Baca berita dengan sedikit iklan, klik di sini

Film

Berlari Bersama Para Pemimpi

Sekuel film Laskar Pelangi yang dipilih menjadi pembuka Jakarta International Film Festival tahun ini.

14 Desember 2009 | 00.00 WIB

Image of Tempo
Perbesar

Baca berita dengan sedikit iklan, klik di sini

SANG PEMIMPI
Sutradara: Riri Riza
Skenario: Salman Aristo, Riri Riza, Mira Lesmana. Berdasarkan novel karya Andrea Hirata.
Pemain: Lukman Sardi, Mathias Muchus, Nugie, Nazriel Irham, Landung Simatupang.
Produksi: Miles Films dan Mizan Productions

Berlari.

Tema film ini adalah ”berlari”, seperti juga tokoh Ikal yang kini sudah remaja, yang ingin menghambur ke masa depan. Ingin menaklukkan dunia dan melesat menuju Universitas Sorbonne, Prancis.

Cita-cita itu lahir dari sebuah kotak bergambar Menara Eiffel pemberian ”pacar” Ikal masa kecil, Aling. Semangat Ikal remaja (Vikri Septiawan) semakin melesat setinggi awan karena tiupan energi sepupunya, Arai (Rendy Ahmad). Berlari, mereka berlari dengan tujuan yang tampak seperti titik yang begitu jauh.

Film yang merupakan sekuel dari Laskar Pelangi—juga diangkat dari novel karya Andrea Hirata—ini dimulai dengan narasi Ikal dewasa (Lukman Sardi) yang merasa sudah mencapai sebuah jalan buntu dalam hidupnya. Kemudian kita dibawa ke sebuah masa lalu. Ayah Ikal (Mathias Muchus) yang mengayuh sepeda reot menyusuri jalan-jalan di kampung mereka di Be­litung. Tanpa musik. Tanpa dialog. Sebuah awal film yang tidak biasa, yang sangat menjanjikan kisah yang lebih dalam dan serius.

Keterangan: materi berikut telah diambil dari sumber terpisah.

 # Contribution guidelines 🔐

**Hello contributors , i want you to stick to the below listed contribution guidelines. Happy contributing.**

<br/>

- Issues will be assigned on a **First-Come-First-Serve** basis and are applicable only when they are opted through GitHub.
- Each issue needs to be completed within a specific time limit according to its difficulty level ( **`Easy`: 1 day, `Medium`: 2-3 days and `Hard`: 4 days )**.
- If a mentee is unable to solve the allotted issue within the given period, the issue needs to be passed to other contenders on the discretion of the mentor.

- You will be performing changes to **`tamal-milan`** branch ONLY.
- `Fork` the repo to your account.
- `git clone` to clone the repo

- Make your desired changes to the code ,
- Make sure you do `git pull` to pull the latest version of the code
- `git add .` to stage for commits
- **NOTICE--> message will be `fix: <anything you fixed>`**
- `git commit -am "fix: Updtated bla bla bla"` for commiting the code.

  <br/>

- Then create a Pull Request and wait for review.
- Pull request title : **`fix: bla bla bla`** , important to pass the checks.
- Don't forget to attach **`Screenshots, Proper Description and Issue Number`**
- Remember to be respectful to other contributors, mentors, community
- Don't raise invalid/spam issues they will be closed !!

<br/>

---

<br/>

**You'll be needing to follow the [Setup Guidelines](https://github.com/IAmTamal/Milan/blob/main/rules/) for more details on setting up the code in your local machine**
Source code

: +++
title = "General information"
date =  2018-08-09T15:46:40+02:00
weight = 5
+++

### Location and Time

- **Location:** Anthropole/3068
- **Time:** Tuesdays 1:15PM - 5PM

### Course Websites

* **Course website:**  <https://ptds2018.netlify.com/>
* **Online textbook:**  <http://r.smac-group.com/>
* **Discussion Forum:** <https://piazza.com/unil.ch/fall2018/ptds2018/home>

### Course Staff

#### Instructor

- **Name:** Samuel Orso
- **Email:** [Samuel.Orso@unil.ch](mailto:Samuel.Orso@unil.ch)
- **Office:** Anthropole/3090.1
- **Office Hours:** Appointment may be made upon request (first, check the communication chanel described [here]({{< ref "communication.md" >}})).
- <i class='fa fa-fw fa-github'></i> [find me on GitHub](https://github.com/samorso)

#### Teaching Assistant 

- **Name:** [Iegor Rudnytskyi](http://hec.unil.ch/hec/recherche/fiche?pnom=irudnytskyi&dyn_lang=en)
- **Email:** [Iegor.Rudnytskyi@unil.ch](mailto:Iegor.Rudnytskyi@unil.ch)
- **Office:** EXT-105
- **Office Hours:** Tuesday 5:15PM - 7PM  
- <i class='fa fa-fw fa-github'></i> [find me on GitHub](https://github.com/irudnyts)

Ikal kini tak lagi bersama kelompok Laskar Pelangi. Di SMA Manggar, dia kini bergaul dengan Arai, sepupu­nya, seorang yatim piatu yang berwajah cakep dan senantiasa optimistis menggantung cita-cita setinggi langit. Satunya lagi, Jimbron, anak yatim piatu gagap yang dibesarkan seorang pendeta. Trio yang hidup dalam keterbatasan finansial di Belitung ini masih bisa hidup seperti remaja biasa: membolos mengaji hanya untuk menyaksikan serial Bonanza di televisi, menggoda cewek pujaan, dan bekerja di pasar ikan untuk menabung.

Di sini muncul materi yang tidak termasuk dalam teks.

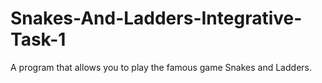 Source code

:# Snakes-And-Ladders-Integrative-Task-1
A program that allows you to play the famous game Snakes and Ladders.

Tetapi ingat, mereka juga remaja lelaki yang butiran hormonnya sudah memberontak ingin keluar dari tubuhnya. Arai jatuh hati betul pada Zakiah Nurmala (Maudy Ayunda), si jelita di kelas yang bahkan melirik pun ogah. Jimbron jatuh sayang pada Laksmi, si gadis bisu yang tak lagi tersenyum sejak kematian orang tua­nya. Lalu bagaimana dengan protagonis kita, si Ikal? Dia tidak punya gebetan (ini bahasa anak muda untuk perempuan yang dikejar-kejar). Ikal masih terkenang Aling, yang tak muncul so­soknya dalam film ini. Selain itu, Ikal digambarkan terobsesi oleh cewek seksi yang ada di poster film Indonesia yang payudaranya ditutup oleh seekor anjing yang bulunya menjurai-jurai. Pada malam hari, Ikal melampiaskan obsesi­nya melalui mimpi-mimpi basah (yang sama sekali berbeda dengan mimpinya tentang masa depan).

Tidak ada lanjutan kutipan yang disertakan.